- _Source material_:
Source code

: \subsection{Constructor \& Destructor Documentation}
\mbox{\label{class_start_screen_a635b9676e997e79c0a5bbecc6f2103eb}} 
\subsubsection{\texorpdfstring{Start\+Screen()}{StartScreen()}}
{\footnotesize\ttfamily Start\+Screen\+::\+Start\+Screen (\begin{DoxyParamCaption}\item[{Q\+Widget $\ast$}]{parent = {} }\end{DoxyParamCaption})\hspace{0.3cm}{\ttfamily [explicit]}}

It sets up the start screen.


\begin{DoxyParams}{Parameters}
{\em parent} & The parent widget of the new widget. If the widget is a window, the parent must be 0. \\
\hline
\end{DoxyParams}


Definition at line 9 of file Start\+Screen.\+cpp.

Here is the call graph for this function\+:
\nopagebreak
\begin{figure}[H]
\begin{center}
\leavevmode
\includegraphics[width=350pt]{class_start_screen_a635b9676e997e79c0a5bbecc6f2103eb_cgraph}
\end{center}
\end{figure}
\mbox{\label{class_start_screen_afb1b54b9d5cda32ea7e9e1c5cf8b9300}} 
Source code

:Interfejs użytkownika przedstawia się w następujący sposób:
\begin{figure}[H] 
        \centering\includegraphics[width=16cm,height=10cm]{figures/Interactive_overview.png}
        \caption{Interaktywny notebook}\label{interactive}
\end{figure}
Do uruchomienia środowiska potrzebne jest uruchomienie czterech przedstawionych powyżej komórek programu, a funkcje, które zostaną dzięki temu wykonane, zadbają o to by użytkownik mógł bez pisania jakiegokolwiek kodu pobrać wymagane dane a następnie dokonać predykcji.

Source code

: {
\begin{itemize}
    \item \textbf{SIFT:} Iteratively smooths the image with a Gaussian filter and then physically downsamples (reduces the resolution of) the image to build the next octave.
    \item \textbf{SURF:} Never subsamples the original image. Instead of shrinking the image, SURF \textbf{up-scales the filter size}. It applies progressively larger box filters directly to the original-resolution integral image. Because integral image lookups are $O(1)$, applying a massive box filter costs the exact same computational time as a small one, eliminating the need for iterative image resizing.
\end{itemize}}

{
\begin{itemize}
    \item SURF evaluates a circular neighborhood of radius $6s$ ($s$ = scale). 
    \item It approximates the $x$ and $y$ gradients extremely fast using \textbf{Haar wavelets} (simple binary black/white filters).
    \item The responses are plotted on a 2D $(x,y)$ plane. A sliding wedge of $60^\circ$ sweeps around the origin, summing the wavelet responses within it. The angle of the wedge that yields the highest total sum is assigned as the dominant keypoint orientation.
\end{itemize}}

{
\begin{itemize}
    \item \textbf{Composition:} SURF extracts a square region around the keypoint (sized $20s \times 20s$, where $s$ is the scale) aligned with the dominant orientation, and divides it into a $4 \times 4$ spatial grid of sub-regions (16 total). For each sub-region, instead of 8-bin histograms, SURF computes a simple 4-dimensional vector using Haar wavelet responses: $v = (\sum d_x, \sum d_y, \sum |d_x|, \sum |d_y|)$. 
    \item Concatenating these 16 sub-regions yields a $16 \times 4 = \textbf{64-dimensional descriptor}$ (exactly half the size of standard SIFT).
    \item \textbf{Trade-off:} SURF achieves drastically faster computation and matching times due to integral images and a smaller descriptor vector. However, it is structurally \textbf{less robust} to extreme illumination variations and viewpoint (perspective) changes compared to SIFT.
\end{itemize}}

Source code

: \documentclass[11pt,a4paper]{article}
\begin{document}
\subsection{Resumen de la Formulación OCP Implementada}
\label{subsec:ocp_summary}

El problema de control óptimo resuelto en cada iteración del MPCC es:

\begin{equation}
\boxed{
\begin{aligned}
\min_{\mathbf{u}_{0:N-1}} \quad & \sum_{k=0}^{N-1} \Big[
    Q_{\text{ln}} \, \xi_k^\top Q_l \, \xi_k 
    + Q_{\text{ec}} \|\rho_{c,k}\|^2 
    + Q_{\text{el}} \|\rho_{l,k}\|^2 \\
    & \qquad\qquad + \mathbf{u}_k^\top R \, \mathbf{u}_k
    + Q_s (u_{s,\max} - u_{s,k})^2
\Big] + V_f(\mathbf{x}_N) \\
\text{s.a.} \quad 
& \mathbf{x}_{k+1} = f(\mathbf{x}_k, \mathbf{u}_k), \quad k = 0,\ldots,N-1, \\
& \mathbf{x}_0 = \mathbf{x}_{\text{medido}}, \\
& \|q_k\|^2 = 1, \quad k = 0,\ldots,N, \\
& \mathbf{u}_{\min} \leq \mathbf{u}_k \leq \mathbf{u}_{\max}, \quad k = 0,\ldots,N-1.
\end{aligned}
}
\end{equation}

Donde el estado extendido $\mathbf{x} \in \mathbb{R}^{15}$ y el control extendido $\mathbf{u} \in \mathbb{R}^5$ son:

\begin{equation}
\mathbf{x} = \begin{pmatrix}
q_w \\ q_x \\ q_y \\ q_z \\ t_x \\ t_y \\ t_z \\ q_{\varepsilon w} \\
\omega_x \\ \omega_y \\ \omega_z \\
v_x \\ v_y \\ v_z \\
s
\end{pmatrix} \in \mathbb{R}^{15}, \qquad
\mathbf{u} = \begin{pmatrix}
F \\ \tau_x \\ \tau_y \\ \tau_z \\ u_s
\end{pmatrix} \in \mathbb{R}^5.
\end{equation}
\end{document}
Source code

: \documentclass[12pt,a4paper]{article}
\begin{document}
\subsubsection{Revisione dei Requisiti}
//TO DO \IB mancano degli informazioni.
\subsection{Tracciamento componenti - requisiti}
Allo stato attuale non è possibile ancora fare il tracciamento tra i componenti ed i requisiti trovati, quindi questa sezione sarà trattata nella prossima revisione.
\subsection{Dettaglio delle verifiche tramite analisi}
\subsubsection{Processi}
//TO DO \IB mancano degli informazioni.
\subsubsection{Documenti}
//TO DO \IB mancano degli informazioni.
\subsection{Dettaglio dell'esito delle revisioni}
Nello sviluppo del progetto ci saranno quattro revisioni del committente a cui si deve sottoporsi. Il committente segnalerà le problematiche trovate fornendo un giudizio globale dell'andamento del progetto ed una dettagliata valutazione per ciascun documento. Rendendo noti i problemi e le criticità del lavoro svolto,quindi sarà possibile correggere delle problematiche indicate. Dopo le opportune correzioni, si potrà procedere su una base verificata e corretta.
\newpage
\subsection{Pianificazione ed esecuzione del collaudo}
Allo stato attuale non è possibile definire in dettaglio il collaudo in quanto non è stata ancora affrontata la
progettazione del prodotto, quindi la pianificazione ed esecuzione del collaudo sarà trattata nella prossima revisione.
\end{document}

- _Activity_: The records above are to be repeated exactly, in their entirety.

- _Output of the task_:
Source code

: \subsection{Constructor \& Destructor Documentation}
\mbox{\label{class_start_screen_a635b9676e997e79c0a5bbecc6f2103eb}} 
\subsubsection{\texorpdfstring{Start\+Screen()}{StartScreen()}}
{\footnotesize\ttfamily Start\+Screen\+::\+Start\+Screen (\begin{DoxyParamCaption}\item[{Q\+Widget $\ast$}]{parent = {} }\end{DoxyParamCaption})\hspace{0.3cm}{\ttfamily [explicit]}}

It sets up the start screen.


\begin{DoxyParams}{Parameters}
{\em parent} & The parent widget of the new widget. If the widget is a window, the parent must be 0. \\
\hline
\end{DoxyParams}


Definition at line 9 of file Start\+Screen.\+cpp.

Here is the call graph for this function\+:
\nopagebreak
\begin{figure}[H]
\begin{center}
\leavevmode
\includegraphics[width=350pt]{class_start_screen_a635b9676e997e79c0a5bbecc6f2103eb_cgraph}
\end{center}
\end{figure}
\mbox{\label{class_start_screen_afb1b54b9d5cda32ea7e9e1c5cf8b9300}} 
Source code

:Interfejs użytkownika przedstawia się w następujący sposób:
\begin{figure}[H] 
        \centering\includegraphics[width=16cm,height=10cm]{figures/Interactive_overview.png}
        \caption{Interaktywny notebook}\label{interactive}
\end{figure}
Do uruchomienia środowiska potrzebne jest uruchomienie czterech przedstawionych powyżej komórek programu, a funkcje, które zostaną dzięki temu wykonane, zadbają o to by użytkownik mógł bez pisania jakiegokolwiek kodu pobrać wymagane dane a następnie dokonać predykcji.

Source code

: {
\begin{itemize}
    \item \textbf{SIFT:} Iteratively smooths the image with a Gaussian filter and then physically downsamples (reduces the resolution of) the image to build the next octave.
    \item \textbf{SURF:} Never subsamples the original image. Instead of shrinking the image, SURF \textbf{up-scales the filter size}. It applies progressively larger box filters directly to the original-resolution integral image. Because integral image lookups are $O(1)$, applying a massive box filter costs the exact same computational time as a small one, eliminating the need for iterative image resizing.
\end{itemize}}

{
\begin{itemize}
    \item SURF evaluates a circular neighborhood of radius $6s$ ($s$ = scale). 
    \item It approximates the $x$ and $y$ gradients extremely fast using \textbf{Haar wavelets} (simple binary black/white filters).
    \item The responses are plotted on a 2D $(x,y)$ plane. A sliding wedge of $60^\circ$ sweeps around the origin, summing the wavelet responses within it. The angle of the wedge that yields the highest total sum is assigned as the dominant keypoint orientation.
\end{itemize}}

{
\begin{itemize}
    \item \textbf{Composition:} SURF extracts a square region around the keypoint (sized $20s \times 20s$, where $s$ is the scale) aligned with the dominant orientation, and divides it into a $4 \times 4$ spatial grid of sub-regions (16 total). For each sub-region, instead of 8-bin histograms, SURF computes a simple 4-dimensional vector using Haar wavelet responses: $v = (\sum d_x, \sum d_y, \sum |d_x|, \sum |d_y|)$. 
    \item Concatenating these 16 sub-regions yields a $16 \times 4 = \textbf{64-dimensional descriptor}$ (exactly half the size of standard SIFT).
    \item \textbf{Trade-off:} SURF achieves drastically faster computation and matching times due to integral images and a smaller descriptor vector. However, it is structurally \textbf{less robust} to extreme illumination variations and viewpoint (perspective) changes compared to SIFT.
\end{itemize}}

Source code

: \documentclass[11pt,a4paper]{article}
\begin{document}
\subsection{Resumen de la Formulación OCP Implementada}
\label{subsec:ocp_summary}

El problema de control óptimo resuelto en cada iteración del MPCC es:

\begin{equation}
\boxed{
\begin{aligned}
\min_{\mathbf{u}_{0:N-1}} \quad & \sum_{k=0}^{N-1} \Big[
    Q_{\text{ln}} \, \xi_k^\top Q_l \, \xi_k 
    + Q_{\text{ec}} \|\rho_{c,k}\|^2 
    + Q_{\text{el}} \|\rho_{l,k}\|^2 \\
    & \qquad\qquad + \mathbf{u}_k^\top R \, \mathbf{u}_k
    + Q_s (u_{s,\max} - u_{s,k})^2
\Big] + V_f(\mathbf{x}_N) \\
\text{s.a.} \quad 
& \mathbf{x}_{k+1} = f(\mathbf{x}_k, \mathbf{u}_k), \quad k = 0,\ldots,N-1, \\
& \mathbf{x}_0 = \mathbf{x}_{\text{medido}}, \\
& \|q_k\|^2 = 1, \quad k = 0,\ldots,N, \\
& \mathbf{u}_{\min} \leq \mathbf{u}_k \leq \mathbf{u}_{\max}, \quad k = 0,\ldots,N-1.
\end{aligned}
}
\end{equation}

Donde el estado extendido $\mathbf{x} \in \mathbb{R}^{15}$ y el control extendido $\mathbf{u} \in \mathbb{R}^5$ son:

\begin{equation}
\mathbf{x} = \begin{pmatrix}
q_w \\ q_x \\ q_y \\ q_z \\ t_x \\ t_y \\ t_z \\ q_{\varepsilon w} \\
\omega_x \\ \omega_y \\ \omega_z \\
v_x \\ v_y \\ v_z \\
s
\end{pmatrix} \in \mathbb{R}^{15}, \qquad
\mathbf{u} = \begin{pmatrix}
F \\ \tau_x \\ \tau_y \\ \tau_z \\ u_s
\end{pmatrix} \in \mathbb{R}^5.
\end{equation}
\end{document}
Source code

: \documentclass[12pt,a4paper]{article}
\begin{document}
\subsubsection{Revisione dei Requisiti}
//TO DO \IB mancano degli informazioni.
\subsection{Tracciamento componenti - requisiti}
Allo stato attuale non è possibile ancora fare il tracciamento tra i componenti ed i requisiti trovati, quindi questa sezione sarà trattata nella prossima revisione.
\subsection{Dettaglio delle verifiche tramite analisi}
\subsubsection{Processi}
//TO DO \IB mancano degli informazioni.
\subsubsection{Documenti}
//TO DO \IB mancano degli informazioni.
\subsection{Dettaglio dell'esito delle revisioni}
Nello sviluppo del progetto ci saranno quattro revisioni del committente a cui si deve sottoporsi. Il committente segnalerà le problematiche trovate fornendo un giudizio globale dell'andamento del progetto ed una dettagliata valutazione per ciascun documento. Rendendo noti i problemi e le criticità del lavoro svolto,quindi sarà possibile correggere delle problematiche indicate. Dopo le opportune correzioni, si potrà procedere su una base verificata e corretta.
\newpage
\subsection{Pianificazione ed esecuzione del collaudo}
Allo stato attuale non è possibile definire in dettaglio il collaudo in quanto non è stata ancora affrontata la
progettazione del prodotto, quindi la pianificazione ed esecuzione del collaudo sarà trattata nella prossima revisione.
\end{document}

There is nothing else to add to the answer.